INPUT DATA Block Start

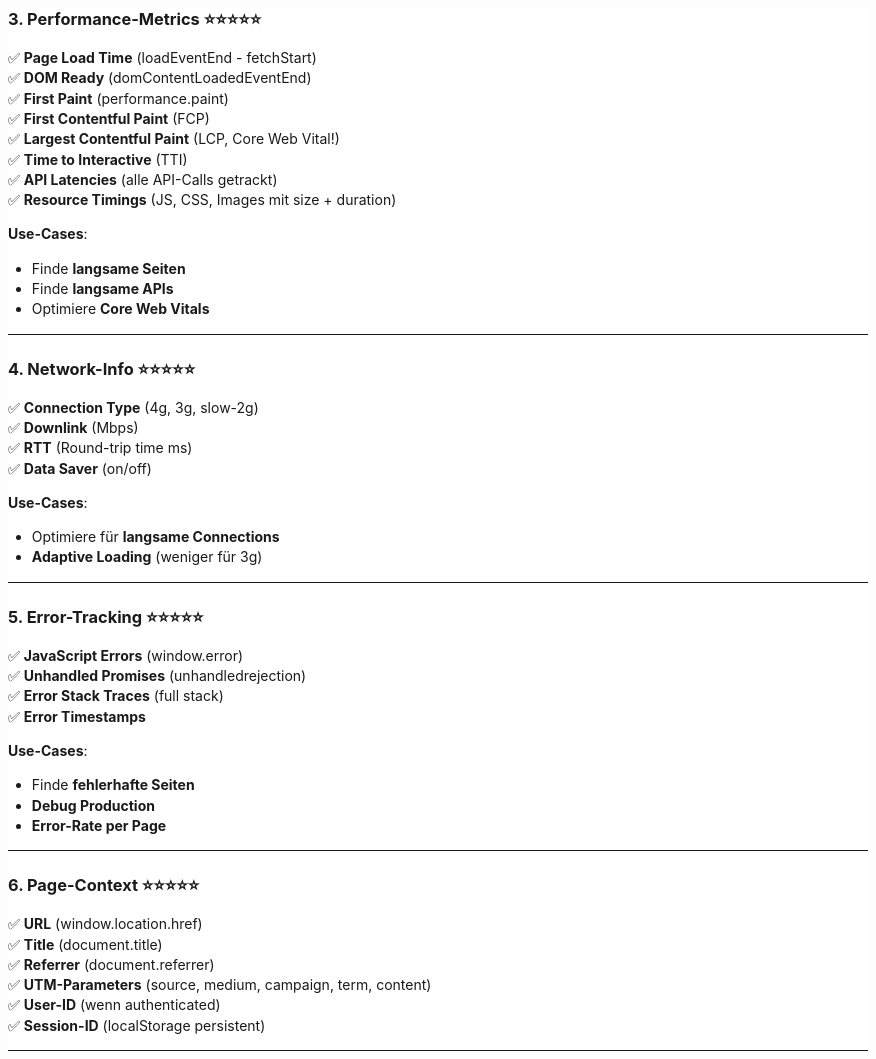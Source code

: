 
### **3. Performance-Metrics** ⭐⭐⭐⭐⭐
✅ **Page Load Time** (loadEventEnd - fetchStart)  
✅ **DOM Ready** (domContentLoadedEventEnd)  
✅ **First Paint** (performance.paint)  
✅ **First Contentful Paint** (FCP)  
✅ **Largest Contentful Paint** (LCP, Core Web Vital!)  
✅ **Time to Interactive** (TTI)  
✅ **API Latencies** (alle API-Calls getrackt)  
✅ **Resource Timings** (JS, CSS, Images mit size + duration)

**Use-Cases**:
- Finde **langsame Seiten**
- Finde **langsame APIs**
- Optimiere **Core Web Vitals**

---

### **4. Network-Info** ⭐⭐⭐⭐⭐
✅ **Connection Type** (4g, 3g, slow-2g)  
✅ **Downlink** (Mbps)  
✅ **RTT** (Round-trip time ms)  
✅ **Data Saver** (on/off)

**Use-Cases**:
- Optimiere für **langsame Connections**
- **Adaptive Loading** (weniger für 3g)

---

### **5. Error-Tracking** ⭐⭐⭐⭐⭐
✅ **JavaScript Errors** (window.error)  
✅ **Unhandled Promises** (unhandledrejection)  
✅ **Error Stack Traces** (full stack)  
✅ **Error Timestamps**

**Use-Cases**:
- Finde **fehlerhafte Seiten**
- **Debug Production**
- **Error-Rate per Page**

---

### **6. Page-Context** ⭐⭐⭐⭐⭐
✅ **URL** (window.location.href)  
✅ **Title** (document.title)  
✅ **Referrer** (document.referrer)  
✅ **UTM-Parameters** (source, medium, campaign, term, content)  
✅ **User-ID** (wenn authenticated)  
✅ **Session-ID** (localStorage persistent)

---
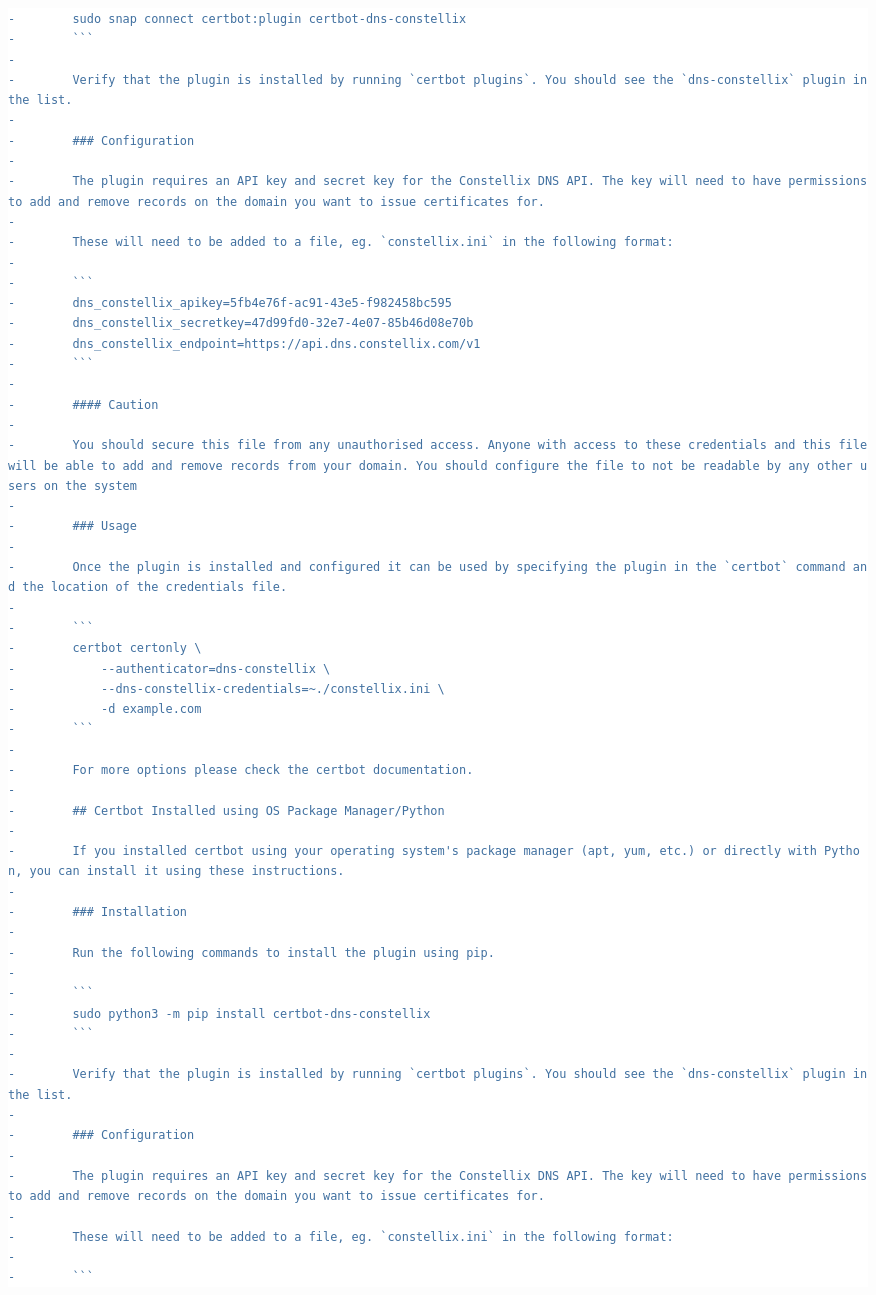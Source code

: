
 ```diff
-        sudo snap connect certbot:plugin certbot-dns-constellix
-        ```
-        
-        Verify that the plugin is installed by running `certbot plugins`. You should see the `dns-constellix` plugin in the list.
-        
-        ### Configuration
-        
-        The plugin requires an API key and secret key for the Constellix DNS API. The key will need to have permissions to add and remove records on the domain you want to issue certificates for.
-        
-        These will need to be added to a file, eg. `constellix.ini` in the following format:
-        
-        ```
-        dns_constellix_apikey=5fb4e76f-ac91-43e5-f982458bc595
-        dns_constellix_secretkey=47d99fd0-32e7-4e07-85b46d08e70b
-        dns_constellix_endpoint=https://api.dns.constellix.com/v1
-        ```
-        
-        #### Caution
-        
-        You should secure this file from any unauthorised access. Anyone with access to these credentials and this file will be able to add and remove records from your domain. You should configure the file to not be readable by any other users on the system
-        
-        ### Usage
-        
-        Once the plugin is installed and configured it can be used by specifying the plugin in the `certbot` command and the location of the credentials file.
-        
-        ```
-        certbot certonly \
-            --authenticator=dns-constellix \
-            --dns-constellix-credentials=~./constellix.ini \
-            -d example.com
-        ```
-        
-        For more options please check the certbot documentation.
-        
-        ## Certbot Installed using OS Package Manager/Python
-        
-        If you installed certbot using your operating system's package manager (apt, yum, etc.) or directly with Python, you can install it using these instructions.
-        
-        ### Installation
-        
-        Run the following commands to install the plugin using pip.
-        
-        ```
-        sudo python3 -m pip install certbot-dns-constellix
-        ```
-        
-        Verify that the plugin is installed by running `certbot plugins`. You should see the `dns-constellix` plugin in the list.
-        
-        ### Configuration
-        
-        The plugin requires an API key and secret key for the Constellix DNS API. The key will need to have permissions to add and remove records on the domain you want to issue certificates for.
-        
-        These will need to be added to a file, eg. `constellix.ini` in the following format:
-        
-        ```
```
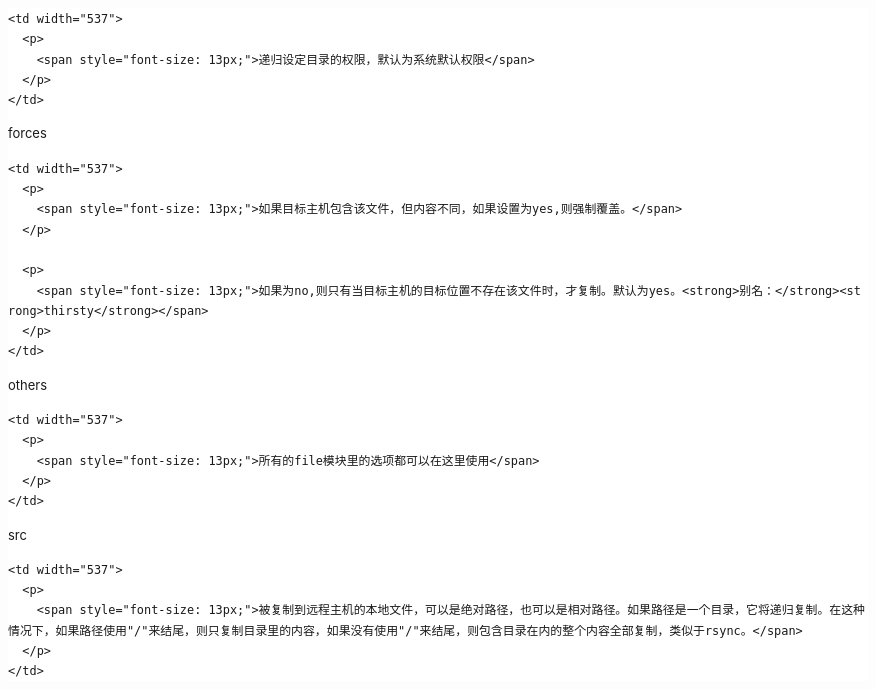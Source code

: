     <td width="537">
      <p>
        <span style="font-size: 13px;">递归设定目录的权限，默认为系统默认权限</span>
      </p>
    </td>
  </tr>
  
  <tr>
    <td width="160">
      <p>
        <span style="font-size: 13px;">forces</span>
      </p>
    </td>
    
    <td width="537">
      <p>
        <span style="font-size: 13px;">如果目标主机包含该文件，但内容不同，如果设置为yes,则强制覆盖。</span>
      </p>
      
      <p>
        <span style="font-size: 13px;">如果为no,则只有当目标主机的目标位置不存在该文件时，才复制。默认为yes。<strong>别名：</strong><strong>thirsty</strong></span>
      </p>
    </td>
  </tr>
  
  <tr>
    <td width="160">
      <p>
        <span style="font-size: 13px;">others</span>
      </p>
    </td>
    
    <td width="537">
      <p>
        <span style="font-size: 13px;">所有的file模块里的选项都可以在这里使用</span>
      </p>
    </td>
  </tr>
  
  <tr>
    <td width="160">
      <p>
        <span style="font-size: 13px;">src</span>
      </p>
    </td>
    
    <td width="537">
      <p>
        <span style="font-size: 13px;">被复制到远程主机的本地文件，可以是绝对路径，也可以是相对路径。如果路径是一个目录，它将递归复制。在这种情况下，如果路径使用"/"来结尾，则只复制目录里的内容，如果没有使用"/"来结尾，则包含目录在内的整个内容全部复制，类似于rsync。</span>
      </p>
    </td>
  </tr>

INPUT DATA Block End

● **HOW TO COMPLETE THIS TASK**
Repeat, word for word and with no pictures, only the lines running from the beginning of the data to the line that contains "Core Web Vital!)".

● **TASK RESPONSE**
Source code

: 
### **3. Performance-Metrics** ⭐⭐⭐⭐⭐
✅ **Page Load Time** (loadEventEnd - fetchStart)  
✅ **DOM Ready** (domContentLoadedEventEnd)  
✅ **First Paint** (performance.paint)  
✅ **First Contentful Paint** (FCP)  
✅ **Largest Contentful Paint** (LCP, Core Web Vital!)  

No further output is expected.